When you see your life as a path you are walking, you will see that other people's paths can intersect with yours.

Sometimes we walk alongside someone for a short time. Sometimes we walk alongside them for years before our paths and theirs go in different directions. It's not fair to expect someone to continue to walk alongside you if their path doesn't lead that way.

Your boss hired you when you needed a job. He gave you the opportunity to do some wonderful and valuable things that grew your flame and helped your company succeed. He went to bat for you and got you a raise. That raise didn't get you to the market level for the job you do, but it was the best your boss could do.

Your boss was honest. He told you how far he can step. He can't step far enough to keep you. That doesn't make him a bad guy. It just means that you and your boss are on different paths. Why ask your boss to try and be someone he isn't?

Your boss doesn't have the juice to go back to his boss and argue for another pay increase. You are pushing on a rope, as the expression goes.

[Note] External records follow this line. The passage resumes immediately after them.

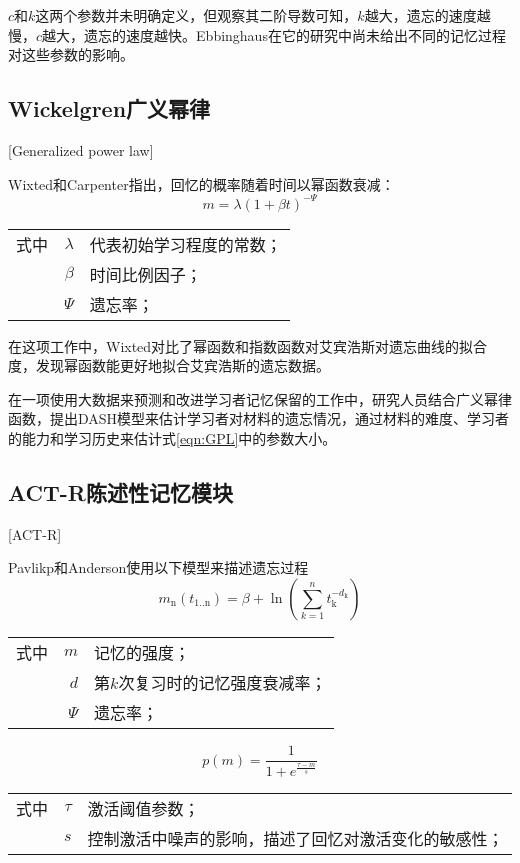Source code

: $c$和$k$这两个参数并未明确定义，但观察其二阶导数可知，$k$越大，遗忘的速度越慢，$c$越大，遗忘的速度越快。Ebbinghaus在它的研究中尚未给出不同的记忆过程对这些参数的影响。

\subsection{Wickelgren广义幂律}[Generalized power law]

Wixted和Carpenter\cite{wixtedWickelgrenPowerLaw2007}指出，回忆的概率随着时间以幂函数衰减：
\begin{equation}
\label{eqn:GPL}
m=\lambda(1+\beta t)^{-\Psi}
\end{equation}
\begin{tabularx}{\textwidth}{@{}l@{\quad}r@{———}X@{}}
    式中& $\lambda$ &代表初始学习程度的常数；\\
    &  $\beta$ &时间比例因子；\\
    &  $\Psi$ &遗忘率；
\end{tabularx}\vspace{3.15bp}

在这项工作中，Wixted对比了幂函数和指数函数对艾宾浩斯对遗忘曲线的拟合度，发现幂函数能更好地拟合艾宾浩斯的遗忘数据。

在一项使用大数据来预测和改进学习者记忆保留的工作中，研究人员结合广义幂律函数，提出DASH模型来估计学习者对材料的遗忘情况，通过材料的难度、学习者的能力和学习历史来估计式\ref{eqn:GPL}中的参数大小\cite{jonesPredictingImprovingMemory2016}。

\subsection{ACT-R陈述性记忆模块}[ACT-R]

Pavlikp和Anderson\cite{pavlikUsingModelCompute2008}使用以下模型来描述遗忘过程
\begin{equation}
m_\mathrm{n}(t_\mathrm{1..n}) = \beta + \ln(\sum\limits_{k=1}^n t_\mathrm{k}^{-d_\mathrm{k}})
\end{equation}
\begin{tabularx}{\textwidth}{@{}l@{\quad}r@{———}X@{}}
    式中& $m$ &记忆的强度；\\
    & $d$ &第$k$次复习时的记忆强度衰减率；\\
    & $\Psi$ &遗忘率；
\end{tabularx}\vspace{3.15bp}
\begin{equation}
p(m) = \frac{1}{1+e^{\frac{\tau-m}{s}}}
\end{equation}
\begin{tabularx}{\textwidth}{@{}l@{\quad}r@{———}X@{}}
    式中& $\tau$ &激活阈值参数；\\
    & $s$ &控制激活中噪声的影响，描述了回忆对激活变化的敏感性；
\end{tabularx}\vspace{3.15bp}

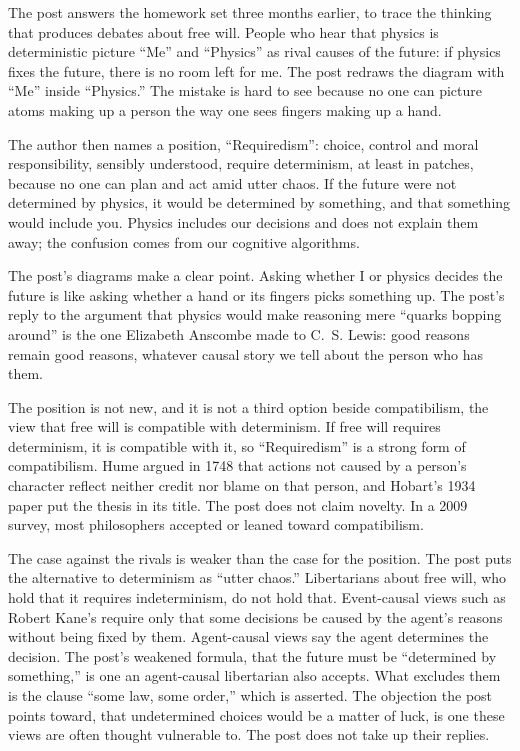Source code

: \begin{afterword}
\summaryhead

The post answers the homework set three months earlier, to trace the thinking that produces debates about free will. People who hear that physics is deterministic picture ``Me'' and ``Physics'' as rival causes of the future: if physics fixes the future, there is no room left for me. The post redraws the diagram with ``Me'' inside ``Physics.'' The mistake is hard to see because no one can picture atoms making up a person the way one sees fingers making up a hand.

The author then names a position, ``Requiredism'': choice, control and moral responsibility, sensibly understood, require determinism, at least in patches, because no one can plan and act amid utter chaos. If the future were not determined by physics, it would be determined by something, and that something would include you. Physics includes our decisions and does not explain them away; the confusion comes from our cognitive algorithms.

\responsehead

The post's diagrams make a clear point. Asking whether I or physics decides the future is like asking whether a hand or its fingers picks something up. The post's reply to the argument that physics would make reasoning mere ``quarks bopping around'' is the one Elizabeth Anscombe made to C.~S. Lewis: good reasons remain good reasons, whatever causal story we tell about the person who has them.

The position is not new, and it is not a third option beside compatibilism, the view that free will is compatible with determinism. If free will requires determinism, it is compatible with it, so ``Requiredism'' is a strong form of compatibilism. Hume argued in 1748 that actions not caused by a person's character reflect neither credit nor blame on that person, and Hobart's 1934 paper put the thesis in its title. The post does not claim novelty. In a 2009 survey, most philosophers accepted or leaned toward compatibilism.

The case against the rivals is weaker than the case for the position. The post puts the alternative to determinism as ``utter chaos.'' Libertarians about free will, who hold that it requires indeterminism, do not hold that. Event-causal views such as Robert Kane's require only that some decisions be caused by the agent's reasons without being fixed by them. Agent-causal views say the agent determines the decision. The post's weakened formula, that the future must be ``determined by something,'' is one an agent-causal libertarian also accepts. What excludes them is the clause ``some law, some order,'' which is asserted. The objection the post points toward, that undetermined choices would be a matter of luck, is one these views are often thought vulnerable to. The post does not take up their replies.


\end{afterword}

You are hoping against hope that your boss suddenly becomes your fearless champion. He's not going to do that. He works for a company that underpays people. He's probably underpaid himself. He hired you at a galley-slave wage, so he knows the company is frugal to the point of self-destructiveness but he still keeps his job.

Don't threaten to quit or give your boss an ultimatum. That won't help. If he gave you a raise just to keep you on board for a while, he would resent being pushed into a corner. Just start a stealth job search and move on.

It is hard to let go. It is hard to say, "I got what I came to this job to get, and now it's time to get back on my path." It's hard to do, but it's essential.

Don't say another word to your boss about your below-market pay. Just start taking calls from headhunters and take a job that feels like the next, best move for you. When you've accepted the offer, let your boss know that you appreciate everything he's done for you and that you will be leaving the company.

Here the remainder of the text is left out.